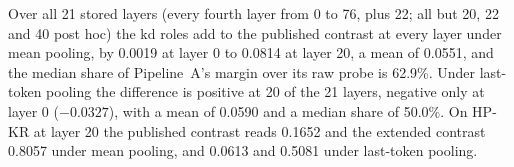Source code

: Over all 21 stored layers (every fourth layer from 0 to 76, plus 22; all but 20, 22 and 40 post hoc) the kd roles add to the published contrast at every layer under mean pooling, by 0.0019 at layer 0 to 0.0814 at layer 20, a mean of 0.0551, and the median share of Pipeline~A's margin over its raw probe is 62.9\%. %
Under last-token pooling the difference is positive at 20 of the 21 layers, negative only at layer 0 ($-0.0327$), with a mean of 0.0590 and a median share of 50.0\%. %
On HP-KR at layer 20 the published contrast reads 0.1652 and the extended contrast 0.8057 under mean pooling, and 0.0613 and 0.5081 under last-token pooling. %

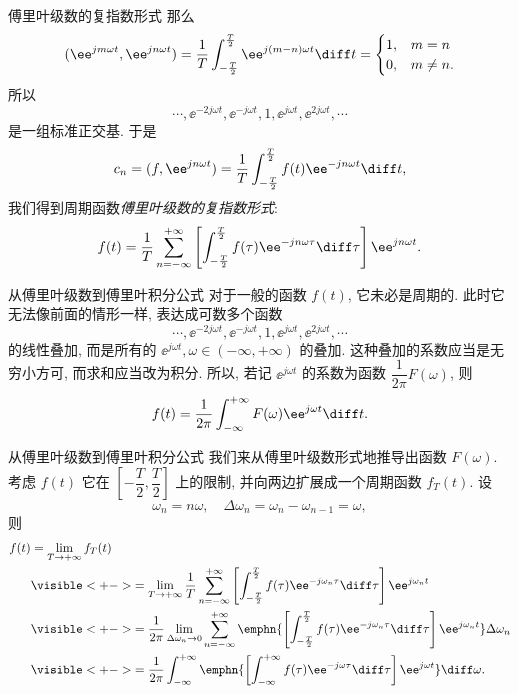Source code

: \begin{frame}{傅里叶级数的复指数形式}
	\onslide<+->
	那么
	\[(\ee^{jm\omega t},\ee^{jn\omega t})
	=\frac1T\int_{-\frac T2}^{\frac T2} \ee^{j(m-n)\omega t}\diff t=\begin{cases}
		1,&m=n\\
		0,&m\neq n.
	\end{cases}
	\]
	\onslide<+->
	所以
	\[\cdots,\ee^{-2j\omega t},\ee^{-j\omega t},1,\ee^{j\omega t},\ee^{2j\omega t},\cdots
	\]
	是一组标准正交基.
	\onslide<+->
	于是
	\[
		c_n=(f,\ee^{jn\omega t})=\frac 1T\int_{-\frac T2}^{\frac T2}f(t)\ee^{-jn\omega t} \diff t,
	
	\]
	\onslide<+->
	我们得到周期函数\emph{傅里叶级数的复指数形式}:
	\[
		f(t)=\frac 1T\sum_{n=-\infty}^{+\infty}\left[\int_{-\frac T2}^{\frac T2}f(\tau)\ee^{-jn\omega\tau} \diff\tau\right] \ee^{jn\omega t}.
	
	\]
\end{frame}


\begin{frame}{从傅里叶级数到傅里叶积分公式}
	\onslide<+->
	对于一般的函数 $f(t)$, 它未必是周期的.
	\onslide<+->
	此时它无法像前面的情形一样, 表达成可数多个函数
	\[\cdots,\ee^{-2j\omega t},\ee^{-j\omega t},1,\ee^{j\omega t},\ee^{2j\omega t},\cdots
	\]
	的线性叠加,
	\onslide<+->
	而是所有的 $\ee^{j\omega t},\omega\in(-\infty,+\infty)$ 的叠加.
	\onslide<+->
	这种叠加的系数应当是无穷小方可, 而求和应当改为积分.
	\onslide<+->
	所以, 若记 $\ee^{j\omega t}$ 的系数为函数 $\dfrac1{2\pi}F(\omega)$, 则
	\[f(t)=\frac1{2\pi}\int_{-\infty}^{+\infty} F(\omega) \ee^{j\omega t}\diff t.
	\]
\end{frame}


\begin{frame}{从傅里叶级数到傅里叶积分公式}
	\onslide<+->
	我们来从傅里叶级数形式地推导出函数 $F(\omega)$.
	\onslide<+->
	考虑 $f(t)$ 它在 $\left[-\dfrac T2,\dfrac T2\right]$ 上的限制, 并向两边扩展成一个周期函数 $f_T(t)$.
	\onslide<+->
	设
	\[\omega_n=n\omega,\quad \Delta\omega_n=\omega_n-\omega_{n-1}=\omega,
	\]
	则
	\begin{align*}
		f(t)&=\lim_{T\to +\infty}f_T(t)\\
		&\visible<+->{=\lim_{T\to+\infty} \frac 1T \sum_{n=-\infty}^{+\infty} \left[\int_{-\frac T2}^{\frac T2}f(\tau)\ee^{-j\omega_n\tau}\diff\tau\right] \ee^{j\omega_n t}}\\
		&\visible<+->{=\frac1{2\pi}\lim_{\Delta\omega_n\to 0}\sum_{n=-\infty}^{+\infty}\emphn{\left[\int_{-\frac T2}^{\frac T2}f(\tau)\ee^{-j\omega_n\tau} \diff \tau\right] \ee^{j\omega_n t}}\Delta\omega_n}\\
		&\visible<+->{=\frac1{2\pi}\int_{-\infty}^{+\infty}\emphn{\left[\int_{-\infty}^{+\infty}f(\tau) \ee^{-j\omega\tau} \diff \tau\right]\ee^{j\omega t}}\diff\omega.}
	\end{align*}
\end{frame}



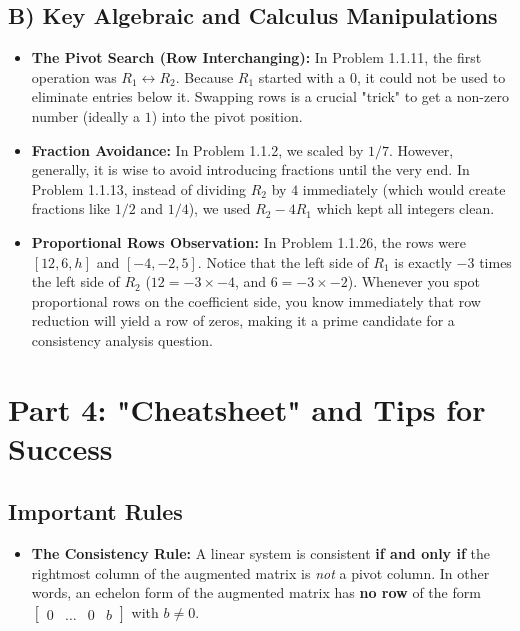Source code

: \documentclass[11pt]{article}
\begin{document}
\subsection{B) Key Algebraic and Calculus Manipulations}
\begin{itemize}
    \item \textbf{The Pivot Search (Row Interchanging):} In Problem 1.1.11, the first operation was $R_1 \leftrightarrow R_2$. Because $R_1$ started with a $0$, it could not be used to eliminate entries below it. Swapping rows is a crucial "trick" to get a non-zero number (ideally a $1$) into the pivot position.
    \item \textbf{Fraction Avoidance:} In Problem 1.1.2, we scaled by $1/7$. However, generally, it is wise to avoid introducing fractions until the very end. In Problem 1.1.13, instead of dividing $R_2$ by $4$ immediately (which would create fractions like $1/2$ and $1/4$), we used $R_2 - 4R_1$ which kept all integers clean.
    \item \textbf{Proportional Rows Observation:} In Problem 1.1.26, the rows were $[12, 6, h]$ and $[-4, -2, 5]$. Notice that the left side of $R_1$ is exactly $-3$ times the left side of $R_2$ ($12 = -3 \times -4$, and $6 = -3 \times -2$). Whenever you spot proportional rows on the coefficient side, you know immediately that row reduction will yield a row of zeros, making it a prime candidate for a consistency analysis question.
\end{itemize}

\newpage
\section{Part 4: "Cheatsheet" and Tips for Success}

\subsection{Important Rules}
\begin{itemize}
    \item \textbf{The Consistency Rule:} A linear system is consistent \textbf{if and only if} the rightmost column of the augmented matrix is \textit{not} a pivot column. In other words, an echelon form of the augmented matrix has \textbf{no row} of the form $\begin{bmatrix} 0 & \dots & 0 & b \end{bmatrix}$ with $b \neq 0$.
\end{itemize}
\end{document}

────────────────────────────────────────

> _TASK PROMPT_
Transcribe every entry exactly, omitting pictures.

> _WRITTEN RESPONSE_
Source code

: Over all 21 stored layers (every fourth layer from 0 to 76, plus 22; all but 20, 22 and 40 post hoc) the kd roles add to the published contrast at every layer under mean pooling, by 0.0019 at layer 0 to 0.0814 at layer 20, a mean of 0.0551, and the median share of Pipeline~A's margin over its raw probe is 62.9\%. %
Under last-token pooling the difference is positive at 20 of the 21 layers, negative only at layer 0 ($-0.0327$), with a mean of 0.0590 and a median share of 50.0\%. %
On HP-KR at layer 20 the published contrast reads 0.1652 and the extended contrast 0.8057 under mean pooling, and 0.0613 and 0.5081 under last-token pooling. %

Source code

: \begin{frame}{傅里叶级数的复指数形式}
	\onslide<+->
	那么
	\[(\ee^{jm\omega t},\ee^{jn\omega t})
	=\frac1T\int_{-\frac T2}^{\frac T2} \ee^{j(m-n)\omega t}\diff t=\begin{cases}
		1,&m=n\\
		0,&m\neq n.
	\end{cases}
	\]
	\onslide<+->
	所以
	\[\cdots,\ee^{-2j\omega t},\ee^{-j\omega t},1,\ee^{j\omega t},\ee^{2j\omega t},\cdots
	\]
	是一组标准正交基.
	\onslide<+->
	于是
	\[
		c_n=(f,\ee^{jn\omega t})=\frac 1T\int_{-\frac T2}^{\frac T2}f(t)\ee^{-jn\omega t} \diff t,
	
	\]
	\onslide<+->
	我们得到周期函数\emph{傅里叶级数的复指数形式}:
	\[
		f(t)=\frac 1T\sum_{n=-\infty}^{+\infty}\left[\int_{-\frac T2}^{\frac T2}f(\tau)\ee^{-jn\omega\tau} \diff\tau\right] \ee^{jn\omega t}.
	
	\]
\end{frame}


\begin{frame}{从傅里叶级数到傅里叶积分公式}
	\onslide<+->
	对于一般的函数 $f(t)$, 它未必是周期的.
	\onslide<+->
	此时它无法像前面的情形一样, 表达成可数多个函数
	\[\cdots,\ee^{-2j\omega t},\ee^{-j\omega t},1,\ee^{j\omega t},\ee^{2j\omega t},\cdots
	\]
	的线性叠加,
	\onslide<+->
	而是所有的 $\ee^{j\omega t},\omega\in(-\infty,+\infty)$ 的叠加.
	\onslide<+->
	这种叠加的系数应当是无穷小方可, 而求和应当改为积分.
	\onslide<+->
	所以, 若记 $\ee^{j\omega t}$ 的系数为函数 $\dfrac1{2\pi}F(\omega)$, 则
	\[f(t)=\frac1{2\pi}\int_{-\infty}^{+\infty} F(\omega) \ee^{j\omega t}\diff t.
	\]
\end{frame}


\begin{frame}{从傅里叶级数到傅里叶积分公式}
	\onslide<+->
	我们来从傅里叶级数形式地推导出函数 $F(\omega)$.
	\onslide<+->
	考虑 $f(t)$ 它在 $\left[-\dfrac T2,\dfrac T2\right]$ 上的限制, 并向两边扩展成一个周期函数 $f_T(t)$.
	\onslide<+->
	设
	\[\omega_n=n\omega,\quad \Delta\omega_n=\omega_n-\omega_{n-1}=\omega,
	\]
	则
	\begin{align*}
		f(t)&=\lim_{T\to +\infty}f_T(t)\\
		&\visible<+->{=\lim_{T\to+\infty} \frac 1T \sum_{n=-\infty}^{+\infty} \left[\int_{-\frac T2}^{\frac T2}f(\tau)\ee^{-j\omega_n\tau}\diff\tau\right] \ee^{j\omega_n t}}\\
		&\visible<+->{=\frac1{2\pi}\lim_{\Delta\omega_n\to 0}\sum_{n=-\infty}^{+\infty}\emphn{\left[\int_{-\frac T2}^{\frac T2}f(\tau)\ee^{-j\omega_n\tau} \diff \tau\right] \ee^{j\omega_n t}}\Delta\omega_n}\\
		&\visible<+->{=\frac1{2\pi}\int_{-\infty}^{+\infty}\emphn{\left[\int_{-\infty}^{+\infty}f(\tau) \ee^{-j\omega\tau} \diff \tau\right]\ee^{j\omega t}}\diff\omega.}
	\end{align*}
\end{frame}



Source code

: \documentclass[11pt]{article}
\begin{document}
\subsection{B) Key Algebraic and Calculus Manipulations}
\begin{itemize}
    \item \textbf{The Pivot Search (Row Interchanging):} In Problem 1.1.11, the first operation was $R_1 \leftrightarrow R_2$. Because $R_1$ started with a $0$, it could not be used to eliminate entries below it. Swapping rows is a crucial "trick" to get a non-zero number (ideally a $1$) into the pivot position.
    \item \textbf{Fraction Avoidance:} In Problem 1.1.2, we scaled by $1/7$. However, generally, it is wise to avoid introducing fractions until the very end. In Problem 1.1.13, instead of dividing $R_2$ by $4$ immediately (which would create fractions like $1/2$ and $1/4$), we used $R_2 - 4R_1$ which kept all integers clean.
    \item \textbf{Proportional Rows Observation:} In Problem 1.1.26, the rows were $[12, 6, h]$ and $[-4, -2, 5]$. Notice that the left side of $R_1$ is exactly $-3$ times the left side of $R_2$ ($12 = -3 \times -4$, and $6 = -3 \times -2$). Whenever you spot proportional rows on the coefficient side, you know immediately that row reduction will yield a row of zeros, making it a prime candidate for a consistency analysis question.
\end{itemize}

\newpage
\section{Part 4: "Cheatsheet" and Tips for Success}

\subsection{Important Rules}
\begin{itemize}
    \item \textbf{The Consistency Rule:} A linear system is consistent \textbf{if and only if} the rightmost column of the augmented matrix is \textit{not} a pivot column. In other words, an echelon form of the augmented matrix has \textbf{no row} of the form $\begin{bmatrix} 0 & \dots & 0 & b \end{bmatrix}$ with $b \neq 0$.
\end{itemize}
\end{document}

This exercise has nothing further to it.